Recent Jaunts in Allentown

I've been thin on the "posting things" but big on the "doing things" and I apologize!

In my jaunts around the city, I notice that the Liberty Street Tavern caught fire again. My friend, Steve, is a bartender there and he surprised me by showing up at the Hava Java tonight. The conversation went like this:

Me: Steeeeeeve! Steve Steve Steve! How are you! (I am kind of like a Jack Russell terrier when greeting friends)
Steve: Katie, why does my job always catch fire?
Me: What?
Steve: Some girl came into the bar and said "Uhm ... your building is shooting flames out the back..."

Apparently, a piece of marinated, raw chicken got thrown onto the grill and the flame that engulfed it jumped into the exhaust and caught the grease trap on fire! They're going to be closed until Friday or so, since all the city inspectors have to come through again once they replace the parts of the kitchen that got all "on fiyah."

Hmm...but what else is going on?

One of my jobs has me spending some time on Hamilton Street around the lunch hour. I don't often find myself on Hamilton Street unless I'm driving through it, but I've been hoofing it during the lunch hour to check out some of the events going on at the PPL Plaza and, sheesh, there are quite a few things going on!
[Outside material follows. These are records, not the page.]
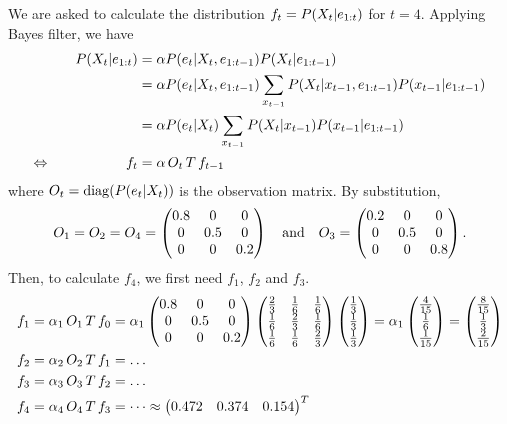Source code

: \documentclass[11pt, a4paper]{article}
\begin{document}
\begin{enumerate}
    \begin{solution}
        We are asked to calculate the distribution $f_t = P(X_t \vert e_{1:t})$ for $t = 4$. Applying Bayes filter, we have
        \begin{alignat*}{2}
            && P(X_t \vert e_{1:t}) & = \alpha P(e_t \vert X_t, e_{1:t-1}) P(X_t \vert e_{1:t-1}) \\
            &&& = \alpha P(e_t \vert X_t, e_{1:t-1}) \sum_{x_{t-1}} P(X_t \vert x_{t-1}, e_{1:t-1}) P(x_{t-1} \vert e_{1:t-1}) \\
            &&& = \alpha P(e_t \vert X_t) \sum_{x_{t-1}} P(X_t \vert x_{t-1}) P(x_{t-1} \vert e_{1:t-1}) \\
            \Leftrightarrow \quad && f_t & = \alpha \, O_t \, T \, f_{t-1}
        \end{alignat*}
        where $O_t = \operatorname{diag}(P(e_t | X_t))$ is the observation matrix. By substitution,
        \begin{equation*}
                O_1 = O_2 = O_4 = \begin{pmatrix}0.8 & 0 & 0 \\ 0 & 0.5 & 0 \\ 0 & 0 & 0.2\end{pmatrix} \quad \text{and} \quad O_3 = \begin{pmatrix}0.2 & 0 & 0 \\ 0 & 0.5 & 0 \\ 0 & 0 & 0.8\end{pmatrix} .
        \end{equation*}
        Then, to calculate $f_4$, we first need $f_1$, $f_2$ and $f_3$.
        \begin{align*}
            f_1 & = \alpha_1 \, O_1 \, T \, f_0 = \alpha_1 \begin{pmatrix}0.8 & 0 & 0 \\ 0 & 0.5 & 0 \\ 0 & 0 & 0.2\end{pmatrix} \begin{pmatrix}
                \frac{2}{3} & \frac{1}{6} & \frac{1}{6} \\
                \frac{1}{6} & \frac{2}{3} & \frac{1}{6} \\
                \frac{1}{6} & \frac{1}{6} & \frac{2}{3}
            \end{pmatrix} \begin{pmatrix}\frac{1}{3} \\ \frac{1}{3} \\ \frac{1}{3}\end{pmatrix} = \alpha_1 \begin{pmatrix}\frac{4}{15} \\ \frac{1}{6} \\ \frac{1}{15}\end{pmatrix} = \begin{pmatrix}\frac{8}{15} \\ \frac{1}{3} \\ \frac{2}{15}\end{pmatrix} \\
            f_2 & = \alpha_2 \, O_2 \, T \, f_1 = \dots \\
            f_3 & = \alpha_3 \, O_3 \, T \, f_2 = \dots \\
            f_4 & = \alpha_4 \, O_4 \, T \, f_3 = \dots \approx \begin{pmatrix}0.472 & 0.374 & 0.154\end{pmatrix}^T
        \end{align*}
    \end{solution}


\end{enumerate}
\end{document}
The Summer In The City series of local musicians sends out some nice background music for the lunch-goers, but the best is the Plaza Growers Market!

The Plaza Growers Market had its kick-off today. There were about six vendors, but I'm told that there will be more each week as the season progresses. The best part is that the market's at lunch time! Last year, it sort of straddled the end of the work day, but this new time is much more convenient. Also, a lunch time market can feature vendors selling prepared food! Balasia, formerly located in Emmaus, now has its own stand at the market. It's the only outlet for the restaurant and my, my! the curry hummus is delicious!

I also ran into Sarina at the Chen Arts table and my, my it seems like they've got a show coming up! "Velocity" will be in the Allentown Arts Museum starting this Sunday! You should stop in for their opening and talk to me. Just say you're "from the internet" and we will talk!

Also, did you know that the old Saylor's restaurant will be a 24-hour diner? The West Side Diner should be open by the end of the summer and will bring some traffic to the 19th street neighborhood. I'm excited, since it looks like the neighborhood could support a 24 hour diner. The coffee shop closes at 11 on weeknights and midnight on weekends and there are several bars in the area. The local late night crowd now has somewhere to migrate to once at the end of the night (or is it in the morning ...)

More to come soon as I continue meandering around the city. I should start to meander with my camera. It would be helpful.

May 14, 2009

From The Ground Up Remains Of A City

There are exciting things happening in Allentown!

One of these things is called Allentown From The Ground Up. It's a small social networking/activism* community that my friends and I started. Despite Allentown’s status as a “small city,” I’ve found some difficulty getting in contact with people my age who are interested in the welfare of the city.

We work to get Allentown’s active citizens to connect with each other outside of the workplace. Right now, it’s about having a good time in the city, but in the future it just might be about fixing up the city we care about.

Andrew, Bryan and I were in Bucky Boyle park not too long ago, kicking around the trash on the waterfront and we realized that there have got to be some other people who want to do things like this with us. Then we thought that kicking trash around isn’t such an appealing thing. So we decided to do events that are fun. Like the Iron Pigs!

So, come out and join us for an Iron Pigs game on May 30th. We’ll meet outside the gates at 6:30 and, since it’s the Iron Pigs, you can be sure it’s going to be a good time.

Also, check out our Twitter and Facebook page. If you can connect to us through that, too, we'll be sure to keep you in the loop for all the activities we're planing.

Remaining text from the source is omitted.